Misbah Yezdi, yeni rejimin ilk yıllarında Sovyet yanlısı ‘Tudeh’ (kitleler) Partisi de dahil olmak üzere çeşitli komünist grupların liderleriyle bir dizi tartışmaya katılarak bir televizyon yıldızı oldu.
Tüm hesaplara göre ‘timsah’ turların çoğunu kazandı. Komünistlerin, ‘Humeyni'nin yanılmazlığına’ ek olarak devrimin ‘İslami’ doğasını ve yeni düzeni tanımaları gerektiği gerçeği gibi bir avantaja sahipti.
Misbah Yezdi'nin büyük bir düşünür olarak ünü, Tudeh Partisi'nin baş teorisyeni İşhan el-Tabari ve parti lideri Nureddin Kiyanuri de dahil olmak üzere birçok önde gelen komünistin Marksizmi terk edip Şiiliğin Humeyni versiyonuna geçmesiyle yükseldi. Gerilla lideri Farrokh Negahdar gibi diğer Marksist-Leninist kahramanlar, İslam Devrimi'ni dışarıdan savunmak için Avrupa'ya gitti.

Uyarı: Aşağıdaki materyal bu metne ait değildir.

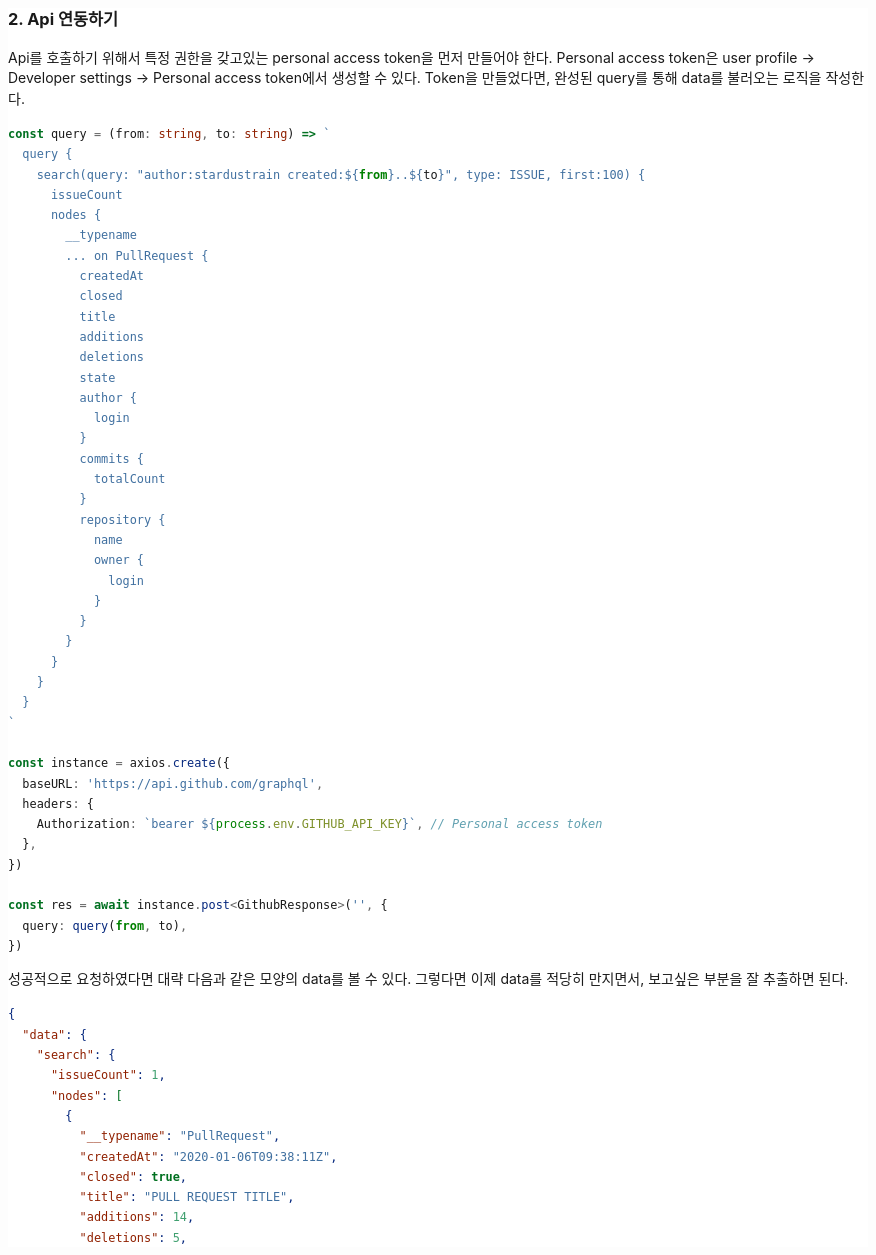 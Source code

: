 ### 2. Api 연동하기

Api를 호출하기 위해서 특정 권한을 갖고있는 personal access token을 먼저 만들어야 한다. Personal access token은 user profile -> Developer settings -> Personal access token에서 생성할 수 있다. Token을 만들었다면, 완성된 query를 통해 data를 불러오는 로직을 작성한다.

```typescript
const query = (from: string, to: string) => `
  query {
    search(query: "author:stardustrain created:${from}..${to}", type: ISSUE, first:100) {
      issueCount
      nodes {
        __typename
        ... on PullRequest {
          createdAt
          closed
          title
          additions
          deletions
          state
          author {
            login
          }
          commits {
            totalCount
          }
          repository {
            name
            owner {
              login
            }
          }
        }
      }
    }
  }
`

const instance = axios.create({
  baseURL: 'https://api.github.com/graphql',
  headers: {
    Authorization: `bearer ${process.env.GITHUB_API_KEY}`, // Personal access token
  },
})

const res = await instance.post<GithubResponse>('', {
  query: query(from, to),
})
```

성공적으로 요청하였다면 대략 다음과 같은 모양의 data를 볼 수 있다. 그렇다면 이제 data를 적당히 만지면서, 보고싶은 부분을 잘 추출하면 된다.

```json
{
  "data": {
    "search": {
      "issueCount": 1,
      "nodes": [
        {
          "__typename": "PullRequest",
          "createdAt": "2020-01-06T09:38:11Z",
          "closed": true,
          "title": "PULL REQUEST TITLE",
          "additions": 14,
          "deletions": 5,
```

Bu televizyon zaferlerinden cesaret alan Misbah Yezdi, Heidegger'i yanlış anlamasını destekleyecek İslami kaynaklar bulmaya çalıştı. Bunu, her gücün ilahi bir kaynağa sahip olduğunu ve yalnızca masum imamlar veya dünyayı hiçliğe düşmekten güvende sabit tutan ‘çivi’ rolünü oynayan güvenilir mirasçıları tarafından kullanılabileceğini belirten İmamlık teorisinde buldu.
Bu doktrinde sıradan insanlar, anladıkları gündelik meselelerin ötesine geçen kararlar almaya yetkili değildir. Misbah Yezdi, Farsça beyitleri olan ünlü Sufi Mevlevî'den (Arapça Rumi) şöyle bir alıntı yaptı:
“Allahım, bizi bize bırakma, bırakacak olursan vay halimize”
Misbah Yezdi, Hamaney'i her konuda sorgusuz sualsiz hemen itaat edilmesi gereken ‘ideal lider’ olarak gördü. Resmi ‘Raj News’ gazetesinin haberine göre Misbah Yezdi, ölüm döşeğindeyken tek bir dileği bulunduğunu, bunun liderin elini ve henüz öpmediği ayaklarını öpmek olduğunu söyledi.
Misbah Yezdi, “Bugünkü İslam tek bir cümleyle özetlenebilir: Lidere mutlak itaat” cümlesinin de sahibiydi.
Liderin çeşitli mevkilere seçimlere izin vermesi övülesi bir durumdu. Ancak kimse bunun bir hak değil, bir hizmet olduğunu unutmamalı. Hamaney'i ‘Gaib İmam’ın dönüşüne kadar ‘ideal lider’ olarak kabul etmek, iktidardaki kırk yılı boyunca hiçbir hata yapmamış olmasından açıkça anlaşılan bir gerçekti. Bugün insanlık, aşağı seviyedekilerin anlayamayacağı ilahi bir planın parçası olarak On ikinci İmam'ı ‘bekleme’ aşamasını yaşıyor.
İranlılara sunulan seçenekler; Marx ile Heidegger veya komünizm ile Nazizm’di. Tartışmaya ve oylamaya kimsenin katılmasına izin verilmedi. Ama belki de artık İranlıların kafalarını kullanma ve kendilerini düşünmeye başlama zamanıdır.